Key Pen Parks’ 360 Trails is well-known among local hiking and mountain biking crowds for its 9 miles of well-maintained, secluded trails and sometimes flat, sometimes rolling terrain. A third group enjoys the trails from a loftier elevation: Horses and their riders have been welcome at 360 Trails since day one.
“The geology of the site is a sand-and-gravel deposit from the last ice age.
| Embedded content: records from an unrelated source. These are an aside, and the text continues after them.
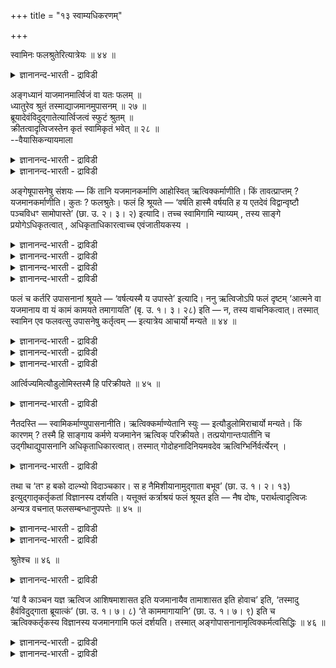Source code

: +++
title = "१३ स्वाम्यधिकरणम्"

+++

स्वामिनः फलश्रुतेरित्यात्रेयः ॥ ४४ ॥  
<details><summary>ज्ञानानन्द-भारती - द्राविडी</summary>

स्वामिन: पलच्रुदेरित्यात्रेय: ॥ ४४ ॥
</details>

अङ्गध्यानं याजमानमार्त्विजं वा यतः फलम् ॥  
ध्यातुरेव श्रुतं तस्माद्याजमानमुपासनम् ॥ २७ ॥  
ब्रूयादेवंविदुद्गातेत्यार्त्विजत्वं स्फुटं श्रुतम् ॥  
क्रीतत्वादृत्विजस्तेन कृतं स्वामिकृतं भवेत् ॥ २८ ॥  
--वैयासिकन्यायमाला

<details><summary>ज्ञानानन्द-भारती - द्राविडी</summary>

अङ्गत्तिऩ् उबासऩै यजमाऩऩ् सॆय्य वेण्डियदा? अल्लदु रित्विक् सॆय्य वेण्डियदा? उबासऩै सॆय्गिऱव ऩुक्के पलऩ् सॊल्लप् पट्टिरुक्किऱदु; आगैयाल् उबासऩै यजमाऩऩ् सॆय्य वेण्डियदु ताऩ्।
</details>

<details><summary>ज्ञानानन्द-भारती - द्राविडी</summary>

"इव्विदम् अऱिन्द उत्कादा सॊल्ल वेण्डुम्" ऎऩ्ऱिरुप्पदिऩाल् रित्विक् ताऩ् सॆय्य वेण्डुमॆऩ्बदु तॆळिवाय् सॊल्लप्पट्टिरुक्किऱदु। रित्विक् (तक्षिऩैयाल्) किरयत्तिऱ्कु वाङ्गप्पट्टुविट्टबडियाल् अवर् सॆय्वदु यजमाऩऩ् सॆय्वदागवे आगुम्।
</details>

अङ्गेषूपासनेषु संशयः — किं तानि यजमानकर्माणि आहोस्वित् ऋत्विक्कर्माणीति। किं तावत्प्राप्तम् ? यजमानकर्माणीति। कुतः ? फलश्रुतेः। फलं हि श्रूयते — ‘वर्षति हास्मै वर्षयति ह य एतदेवं विद्वान्वृष्टौ पञ्चविधꣳ सामोपास्ते’ (छा. उ. २। ३। २) इत्यादि। तच्च स्वामिगामि न्याय्यम् , तस्य साङ्गे प्रयोगेऽधिकृतत्वात् , अधिकृताधिकारत्वाच्च एवंजातीयकस्य ।

<details><summary>ज्ञानानन्द-भारती - द्राविडी</summary>

(अङ्गावबत्त उबासऩङ्गळै यजमाऩऩ् सॆय्यवेण्डुमा अल्लदु रुत्विक्कुगळ् सॆय्य वेण्डुमा ऎऩ्ऱु सन्देहम्। इन्द उबासऩङ्गळुक्कु पलऩ् सॊल्लियिरुप्पदाल् पलऩ् यजमाऩऩैये सेरुमाऩदाल् पयऩैप् पॆऱुगिऱ यजमाऩऩ्दाऩ् उबासऩङ्गळैच् चॆय्य वेण्डुमॆऩ्ऱु पूर्वबक्षम्।
</details>

<details><summary>ज्ञानानन्द-भारती - द्राविडी</summary>

उबासऩत्तुडऩ्गूडिय कर्मावैच् चॆय्वदऱ्काग यजमाऩऩ् रुत्विक्कुगळै विलैक्कु वाङ्गि यिरुप्पदालुम् तियाऩम् सॆय्युम् उत्कादा ऎऩ्ऱु सॊल्लियिरुप्पदालुम् रुत्विक्कुगळ्दाऩ् उबासऩम् सॆय्य वेण्डुम्। यजमाऩऩुक्कागवे रुत्विक्कुगळ् सॆय्गिऱबडियाल् पलऩ् यजमाऩऩुक्कुत्ताऩ् ऎऩ्ऱु सित्तान्दम्)।
</details>

<details><summary>ज्ञानानन्द-भारती - द्राविडी</summary>

अङ्गत्तै आसिरयित्त उबासऩैगळिल्, अवै यजमाऩऩुडैय, कर्माक्कळा, अल्लदु रित्विक्कुगळिऩ् कर्माक्कळा ऎऩ्ऱु संसयम्।
</details>

<details><summary>ज्ञानानन्द-भारती - द्राविडी</summary>

ऎदु एऱ्पडुगिऱदु? यजमाऩऩुडैय कर्माक्कळ् ऎऩ्ऱु। एऩ्? पलऩ् सॊल्लियिरुप्पदाल्, ऎवर् इदै इव्विदम् अऱिन्दवराय् मऴैयाग ऐन्दु विदमाऩ सामत्तै उबासिक्किऱारो अवरुक्कु अवर् विरुप्पप्पडि मऴै पॆय्गिऱदु। मऴै इल्लाद समयत् तिलुम् अवर् वर्षिक्कच्चॆय्गिऱार्। (सान्।II-३-२) ऎऩ्बदु मुदलाऩ पलऩ् सॊल्लप्पट्टिरुक्किऱदु। अदु स्वामिक्कु (यागम् सॆय्गिऱवऩुक्कु) पोगिऱदॆऩ्बदु नियायम्। अङ्गत्तुडऩ् कूडिय पिरयोगत्तिल् अवऩ् अदिगारम् पॆऱ्ऱवऩायिरुप्पदाल्; इदुबोल् उळ्ळ उबासऩत्तिल्, कर्माविल् अदिगारम् पॆऱ्ऱवऩुक्कु अदिगारमुळ्ळदाल्।
</details>

फलं च कर्तरि उपासनानां श्रूयते — ‘वर्षत्यस्मै य उपास्ते’ इत्यादि। ननु ऋत्विजोऽपि फलं दृष्टम् ‘आत्मने वा यजमानाय वा यं कामं कामयते तमागायति’ (बृ. उ. १। ३। २८) इति — न, तस्य वाचनिकत्वात्। तस्मात् स्वामिन एव फलवत्सु उपासनेषु कर्तृत्वम् — इत्यात्रेय आचार्यो मन्यते ॥ ४४ ॥

<details><summary>ज्ञानानन्द-भारती - द्राविडी</summary>

उबासऩङ्गळै सॊल्लप्पट्टिरुक्किऱदु, पलऩ् सॆय्गिऱवऩुक्कु “ऎवऩ् उबासिक्किऱाऩो अवऩुक्कु वर्षिक्किऱदु” ऎऩ्बदु मुदलियदु।
</details>

<details><summary>ज्ञानानन्द-भारती - द्राविडी</summary>

रित्विक्कुक्कुम् पलऩ् काण्गिऱदे, "तऩक्को, यजमाऩऩुक्को ऎन्द आसैयै विरुम्बुगिऱारो, अदै काऩम् सॆय्गिऱार्" (काऩत्ताल् अदै सादिक्किऱार्) (पिरुहत्। १-३-२८) ऎऩ्ऱु? अप्पडियल्ल, अदु विसेष वसऩत्ताल् एऱ्पडुवदाल्।
</details>

<details><summary>ज्ञानानन्द-भारती - द्राविडी</summary>

आगैयाल् पलऩोडुगूडिय उबासऩङ्गळिल् यजमाऩऩुक्कुत्ताऩ् सॆय्युम् तऩ्मै ऎऩ्ऱु आत्रेय आसार्यार् ऎण्णुगिऱार्।
</details>

आर्त्विज्यमित्यौडुलोमिस्तस्मै हि परिक्रीयते ॥ ४५ ॥  
<details><summary>ज्ञानानन्द-भारती - द्राविडी</summary>

आर्त्विज्यमित्यॆळडुलोमिस्तस्मै हि परिक्रीयदे ॥ ४५ ॥
</details>

नैतदस्ति — स्वामिकर्माण्युपासनानीति। ऋत्विक्कर्माण्येतानि स्युः — इत्यौडुलोमिराचार्यो मन्यते। किं कारणम् ? तस्मै हि साङ्गाय कर्मणे यजमानेन ऋत्विक् परिक्रीयते। तत्प्रयोगान्तःपातीनि च उद्गीथाद्युपासनानि अधिकृताधिकारत्वात्। तस्मात् गोदोहनादिनियमवदेव ऋत्विग्भिर्निर्वर्त्येरन् ।

<details><summary>ज्ञानानन्द-भारती - द्राविडी</summary>

उबासऩङ्गळ् यजमाऩऩुडैय कर्माक्कळ् ऎऩ्ऱ इदु इल्लै; इवै रित्विक्किऩ् कर्माक्कळायिरुक्किऩ् ऱऩ ऎऩ्ऱु ऒळडुलोमि आसार्यार् ऎण्णुगिऱार् ऎऩ्ऩ कारणम्? “अदऱ्काग अल्लवा”, अङ्गत्तोडु कूडिऩ कर्मावुक्काग यजमाऩऩाल् रित्विक् विलैक्कु वाङ्गप्पडु किऱार्। अन्द पिरयोगत्तिऱ्कु उळ्बट्टवैगळे उत्कीदम् मुदलाऩ उबासऩङ्गळ्, अदिगारम् पॆऱ्ऱवरुक्कु अदिगा रमुळ्ळदाल्। आगैयाल् माडु कऱप्पदु मुदलिय नियमत् तैप् पोलवे रित्विक्कुगळाल् सॆय्यप् पड वेण्डुम्।
</details>

तथा च ‘तꣳ ह बको दाल्भ्यो विदाञ्चकार। स ह नैमिशीयानामुद्गाता बभूव’ (छा. उ. १। २। १३) इत्युद्गातृकर्तृकतां विज्ञानस्य दर्शयति। यत्तूक्तं कर्त्राश्रयं फलं श्रूयत इति — नैष दोषः, परार्थत्वादृत्विजः अन्यत्र वचनात् फलसम्बन्धानुपपत्तेः ॥ ४५ ॥

<details><summary>ज्ञानानन्द-भारती - द्राविडी</summary>

अप्पडिये “अदै ताल्बियराऩ पगर् अऱिन्दार्; अवर् नैमिसीयर्गळुक्कु उत्कादावाग इरुन्दार्" (सान्I-।२-१३) ऎऩ्ऱु उबासऩैक्कु उत्कादावै सॆय्गिऱवरायुडैय तऩ्मैयै काट्टुगिऱदु।
</details>

<details><summary>ज्ञानानन्द-भारती - द्राविडी</summary>

पलऩ् सॆय्गिऱवरै आसिरयिक्कुमॆऩ्ऱु ऎदु सॊल्लप्पट्टदो, अदु तोषमल्ल रित्विक् वेऱॊरु वरुडैय पिरयोजऩत्तिऱ्काग इरुप्पदाल्, वसऩम् इल्लादविडङ्गळिल्, अवरुक्कु पलऩुडैय सम्बन्दम् पॊरुन्दाददिऩाल्।
</details>

श्रुतेश्च ॥ ४६ ॥  
<details><summary>ज्ञानानन्द-भारती - द्राविडी</summary>

च्रुदेच्च ॥ ४६ ॥
</details>

‘यां वै काञ्चन यज्ञ ऋत्विज आशिषमाशासत इति यजमानायैव तामाशासत इति होवाच’ इति, ‘तस्मादु हैवंविदुद्गाता ब्रूयात्कं’ (छा. उ. १। ७। ८) ‘ते काममागायानि’ (छा. उ. १। ७। ९) इति च ऋत्विक्कर्तृकस्य विज्ञानस्य यजमानगामि फलं दर्शयति। तस्मात् अङ्गोपासनानामृत्विक्कर्मत्वसिद्धिः ॥ ४६ ॥

<details><summary>ज्ञानानन्द-भारती - द्राविडी</summary>

“यक्ञत्तिल् रित्विक्कुगळ् ऎन्द एदेऩुम् पलऩै पिरार्त्तिक्किऱार्गळो अदै यजमाऩऩुक्कागत् ताऩ् पिरार्त्तिक्किऱार्गळ् ऎऩ्ऱु सॊऩ्ऩार् ऎऩ्ऱु”, “आगै याल् इव्विदम् अऱिन्द उत्कादा उमक्कु ऎन्द कामत्तै नाऩ् काऩम् सॆय्यट्टुम् ऎऩ्ऱु सॊल्ल वेण्डुम्”(सान्।१-७-८,९) ऎऩ्ऱु अदुवुम्, रित्विक्कु सॆय्गिऱ उबासऩत्तिऱ्कुळ्ळ पलऩ् यजमाऩऩै अडैगिऱ तॆऩ्बदै काट्टुगिऱदु।
</details>

<details><summary>ज्ञानानन्द-भारती - द्राविडी</summary>

आगैयाल् अङ्गत्तै आसिरयित्तुळ्ळ उबासऩङ् गळुक्कु रित्विक्किऩाल् सॆय्यप्पडुम् तऩ्मै सित्तिक्किऱदु।
</details>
Because it drains so well, it’s rideable 365 days a year,” said Key Pen Parks Commissioner Kip Clinton.
Located less than 4 miles from the Purdy bridge, 360 Trails draws horseback riding enthusiasts from throughout the Key Peninsula, as well as Gig Harbor and Kitsap County. “I expect, as word gets out in the horse community that Gateway Park/360 Trails has officially opened as a public park with parking for horse trailers, it will become a regional draw,” Clinton said.
360 Trails was carved out of miles of old logging trails crisscrossing Department of Natural Resources land. The trails’ poor condition as DNR land once rendered them only accessible by horse. “The park district got the property on a 50-year lease through a state trust land transfer,” Clinton said. “It’s morphed into more mountain-bike-accessible trail mileage and less horse-accessible trail mileage. Some separation between cyclists and equestrians has been necessary to prevent collisions and spooks.”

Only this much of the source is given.